Retax bei nicht eindeutiger Verordnung
Eine Apotheke hatte aus einem Krankenhaus eine Verordnung über „Epoetin 40.000 i. E. 6 St. 1 x wöchentlich“ erhalten. Recherchen im Rahmen der Rezeptbearbeitung ergaben, dass zum Abgabezeitpunkt zu diesem Wirkstoff nur ein Präparat lieferbar war, nämlich Binocrit 40.000 6 FS. Dieses Präparat war gleichzeitig Rabattartikel bei der vorliegenden Krankenkasse (einer AOK). Eine Rücksprache mit der verordnenden Klinik ergab, dass man dort mit dem Austausch einverstanden war – schließlich sollte der Patient zeitnah versorgt werden.
Die Apotheke gab also das Rabattarzneimittel ab. Leider folgte im Nachgang eine Retax, denn die Apotheke hatte die Dokumentation auf dem Rezept nicht vorgenommen. Die Krankenkasse bemängelt einerseits die fehlenden Angaben zur Firma auf dem Rezept, andererseits die fehlende Dokumentation zum Austausch.
Welche Argumentation für einen Einspruch?
Eine reine Wirkstoffverordnung über ein Biological gilt als unklare Verordnung und muss vor der Abgabe spezifiziert werden. Im vorliegenden Fall war nur der Wirkstoff, aber keine Firma bzw. PZN angegeben. Daher wäre hier zunächst eine eindeutige Verordnung erforderlich gewesen. Basierend darauf kann dann ermittelt werden, welche Präparate zur Abgabe in Frage kommen, vorausgesetzt, sie sind verfügbar. Für Epoetin gibt es in Anlage 1 des Rahmenvertrags mehrere Einträge: Für Epoetin alfa sind Abseamed®, Binocrit® sowie Epoetin alfa Hexal® untereinander austauschbar, für Epoetin zeta Retacrit® sowie Silapo® und für Epoetin theta Biopoin® und Eporatio®. Allerdings musste hier vorab geklärt werden, welches Epoetin von ärztlicher Seite gewünscht war.
Die Apotheke hatte aber ohnehin festgestellt, dass es bei den fraglichen Arzneimitteln Lieferschwierigkeiten gab, und dementsprechend den Kontakt zur Klinik gesucht. Da die Apotheke offensichtlich Rücksprache mit der Praxis gehalten hat und dabei gleichzeitig auch klärte, welches Präparat gemeint war, sollte der Einspruch dahingehend formuliert werden, dass eine fehlende Dokumentation, die wegen Nichtverfügbarkeit/im Akutfall/bei Pharm. Bedenken notwendig wird, im Beanstandungsverfahren mit einem objektivierbaren Nachweis ergänzt werden kann. So ist es im Rahmenvertrag festgehalten:
6 Abs. 2 Buchst. g3
„Um einen unbedeutenden Fehler im Sinne des Absatzes 1 Satz 2 Buchstabe d) handelt es sich insbesondere [...]

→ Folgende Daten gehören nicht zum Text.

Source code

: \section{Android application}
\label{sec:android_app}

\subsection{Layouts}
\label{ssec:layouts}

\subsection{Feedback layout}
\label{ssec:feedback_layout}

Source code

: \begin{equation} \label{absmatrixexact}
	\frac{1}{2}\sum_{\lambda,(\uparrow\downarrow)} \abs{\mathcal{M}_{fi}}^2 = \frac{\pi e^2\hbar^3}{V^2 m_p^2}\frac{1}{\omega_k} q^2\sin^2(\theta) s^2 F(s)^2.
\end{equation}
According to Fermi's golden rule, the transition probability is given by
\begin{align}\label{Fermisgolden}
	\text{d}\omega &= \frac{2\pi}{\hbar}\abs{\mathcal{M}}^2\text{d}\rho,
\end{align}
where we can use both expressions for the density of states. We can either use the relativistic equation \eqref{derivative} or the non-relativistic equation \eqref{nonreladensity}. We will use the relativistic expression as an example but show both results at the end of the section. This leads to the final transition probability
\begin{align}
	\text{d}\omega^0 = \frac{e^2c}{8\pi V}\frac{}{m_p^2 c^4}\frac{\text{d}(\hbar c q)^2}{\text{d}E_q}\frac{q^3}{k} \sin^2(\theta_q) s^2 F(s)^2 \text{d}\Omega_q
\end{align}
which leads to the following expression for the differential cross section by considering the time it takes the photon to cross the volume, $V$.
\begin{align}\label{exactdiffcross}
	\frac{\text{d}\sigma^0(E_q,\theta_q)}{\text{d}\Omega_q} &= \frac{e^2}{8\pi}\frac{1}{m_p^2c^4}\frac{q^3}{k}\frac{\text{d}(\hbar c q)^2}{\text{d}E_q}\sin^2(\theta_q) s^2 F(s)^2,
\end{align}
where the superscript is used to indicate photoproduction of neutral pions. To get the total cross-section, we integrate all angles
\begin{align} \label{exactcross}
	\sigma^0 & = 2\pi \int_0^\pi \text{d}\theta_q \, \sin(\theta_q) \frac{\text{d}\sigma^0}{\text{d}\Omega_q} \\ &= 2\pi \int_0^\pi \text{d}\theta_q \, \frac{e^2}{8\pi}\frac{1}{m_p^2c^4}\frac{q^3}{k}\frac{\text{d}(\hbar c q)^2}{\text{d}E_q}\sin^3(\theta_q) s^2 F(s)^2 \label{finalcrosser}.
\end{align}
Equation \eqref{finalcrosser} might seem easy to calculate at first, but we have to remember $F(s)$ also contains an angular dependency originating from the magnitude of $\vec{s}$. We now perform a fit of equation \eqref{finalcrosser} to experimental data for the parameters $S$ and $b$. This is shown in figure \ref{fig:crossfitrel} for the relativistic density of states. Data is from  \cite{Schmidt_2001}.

g) Wenn bezogen auf den Rahmenvertrag [...]
(g3) die Apotheke in den Fällen des § 14 Absatz 1 (Nichtverfügbarkeit), des § 14 Absatz 2 (Akutversorgung, Notdienst) sowie des § 14 Absatz 3 i.V.m. § 17 Absatz 5 ApBetrO (‚pharmazeutische Bedenken‘) dieses Rahmenvertrages
- entweder nur das vereinbarte Sonderkennzeichen oder
- nur einen Vermerk auf der papiergebundenen Verordnung aufträgt oder
- im Fall, dass Vermerk und Sonderkennzeichen auf der papiergebundenen Verordnung fehlen, einen objektivierbaren Nachweis im Beanstandungsverfahren erbringt […]“
Das bezieht sich natürlich vor allem auf den Nachweis der Nichtverfügbarkeit, dazu sollte die Apotheke, sofern vorhanden, bestenfalls auch noch die Nichtverfügbarkeitsbelege beilegen.
Mit der Rücksprache zum vorliegenden Rezept wurde gleichzeitig auch die Verordnung spezifiziert – die Arzneimitteltherapiesicherheit war also zu keinem Zeitpunkt gefährdet. Es wurde lediglich die Dokumentation vergessen, sodass man hier von einem formalen Fehler sprechen darf. Zudem bedeutet die Abgabe des Rabattarzneimittels auch, dass der Krankenkasse hier kein wirtschaftlicher Schaden entstanden ist. Daher sollte dem Einspruch der Apotheke mit der nachgereichten Dokumentation stattgegeben werden.